Having considered the evidence on record, and the submission of both the appellant and the prosecuting counsel, in my view the age of the complainant was not proved beyond reasonable doubt. She stated that she was 15 years, but no other evidence was tendered to support her allegation either documentary or verbal. She stated that she made a report about the incident to her mother. However her mother did not testify in court.
As such in my view, the age of the complainant was not proved. Since age was an essential ingredient of the offence of defilement on which the appellant was convicted, that failure of the prosecution to establish the age of the complainant alone means the conviction for defilement cannot stand.
The other problem or weakness of the prosecution case, is that the identification of the appellant as the culprit was far from positive. The complainant merely said that the assailant was the appellant. It was at night, 8.00 Pm. Visibility was poor. Though the complainant said that there was moonlight, she did not describe how bright the moon was that night. It is of note that she was attacked from behind, and also became unconscious.
Though the learned magistrate warned herself before relying on the evidence of single identifying witness, to convict, and cited the case of Maitanyi –vs- Republic (1986) KLR 196 in my view the evidence of identification was not without the possibility of a mistake.
The other reason why this appeal will succeed is that crucial witnesses such as the mother of the complainant to whom the first report was made was not called by the prosecution to testify in court and no reason was given for the same. The investigating officer was also not called by the prosecution to testify and no explanation was given for such failure. The net effect of this created a big gap in the prosecution case and the benefit of the doubt so created has to be given to the appellant and I do so. I rely on the case of Bukenya –vs- Uganda (1972) EA 549, at page 550 where the court of Appeal for East Africa stated:-
“------- while the Director is not obliged to call superfluity of witnesses, if he calls evidence which is barely adequate and it appears that there are other witnesses who were not called, the court is entitled under the general law of evidence, to draw an inference that the evidence of those witnesses if called would have been and would have tendered to be adverse to the prosecution case.”
The complainant might have been assaulted and possibly even defiled. However the evidence of the prosecution on record falls far short of establishing that the appellant was the culprit.
The appellant gave his version of the story saying that M M Pw2 was his employer who had failed to pay him his wages for 2 months. His story appears credible when weighed against that of the prosecution evidence. It is quite possible that he was framed. Since the burden is always on the prosecution to prove a case against an accused person beyond reasonable doubt, and an accused person does not have a burden to prove his innocence, the pendulum swings in favour of the appellant.

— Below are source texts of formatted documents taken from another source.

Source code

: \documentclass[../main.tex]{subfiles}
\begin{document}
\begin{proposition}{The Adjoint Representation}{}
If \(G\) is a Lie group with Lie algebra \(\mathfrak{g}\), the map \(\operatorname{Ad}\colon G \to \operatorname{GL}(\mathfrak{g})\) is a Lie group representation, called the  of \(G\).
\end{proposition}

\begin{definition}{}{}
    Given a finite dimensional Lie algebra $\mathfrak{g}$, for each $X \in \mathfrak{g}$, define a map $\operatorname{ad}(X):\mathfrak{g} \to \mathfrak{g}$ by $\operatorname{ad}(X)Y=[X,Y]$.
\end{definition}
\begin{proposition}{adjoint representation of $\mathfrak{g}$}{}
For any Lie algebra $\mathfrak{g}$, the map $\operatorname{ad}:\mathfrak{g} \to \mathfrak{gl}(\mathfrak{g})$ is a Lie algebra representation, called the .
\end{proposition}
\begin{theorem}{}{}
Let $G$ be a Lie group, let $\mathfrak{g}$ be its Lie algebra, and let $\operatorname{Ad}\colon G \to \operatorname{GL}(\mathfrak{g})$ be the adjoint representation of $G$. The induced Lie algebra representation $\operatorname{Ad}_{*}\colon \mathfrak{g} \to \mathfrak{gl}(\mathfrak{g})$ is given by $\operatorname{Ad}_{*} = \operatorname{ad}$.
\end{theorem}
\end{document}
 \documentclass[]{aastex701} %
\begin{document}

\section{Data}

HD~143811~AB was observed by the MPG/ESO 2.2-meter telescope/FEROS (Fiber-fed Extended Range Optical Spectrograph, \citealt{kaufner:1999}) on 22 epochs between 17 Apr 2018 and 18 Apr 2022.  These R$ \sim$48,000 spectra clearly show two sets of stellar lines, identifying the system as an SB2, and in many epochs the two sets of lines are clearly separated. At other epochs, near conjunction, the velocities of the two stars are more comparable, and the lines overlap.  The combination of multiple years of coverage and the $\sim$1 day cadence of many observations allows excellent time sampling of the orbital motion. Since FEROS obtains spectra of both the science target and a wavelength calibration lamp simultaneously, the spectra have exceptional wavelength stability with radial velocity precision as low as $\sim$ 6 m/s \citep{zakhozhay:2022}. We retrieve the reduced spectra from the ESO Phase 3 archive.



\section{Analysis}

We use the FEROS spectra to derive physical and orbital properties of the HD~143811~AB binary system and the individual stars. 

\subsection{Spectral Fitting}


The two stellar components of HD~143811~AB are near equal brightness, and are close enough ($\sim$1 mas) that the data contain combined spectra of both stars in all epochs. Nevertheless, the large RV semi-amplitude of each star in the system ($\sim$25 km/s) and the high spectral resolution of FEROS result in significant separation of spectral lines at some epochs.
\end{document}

I find that the prosecution did not prove its case against the appellant on any of the charges brought against him. I will thus quash the conviction and set aside the sentence.
Consequently and for the above reasons, I allow the appeal, quash the conviction and set aside the sentence. I order that the appellant be set at liberty forthwith unless otherwise lawfully held.
Dated and delivered at Garissa this 11th day of October 2016.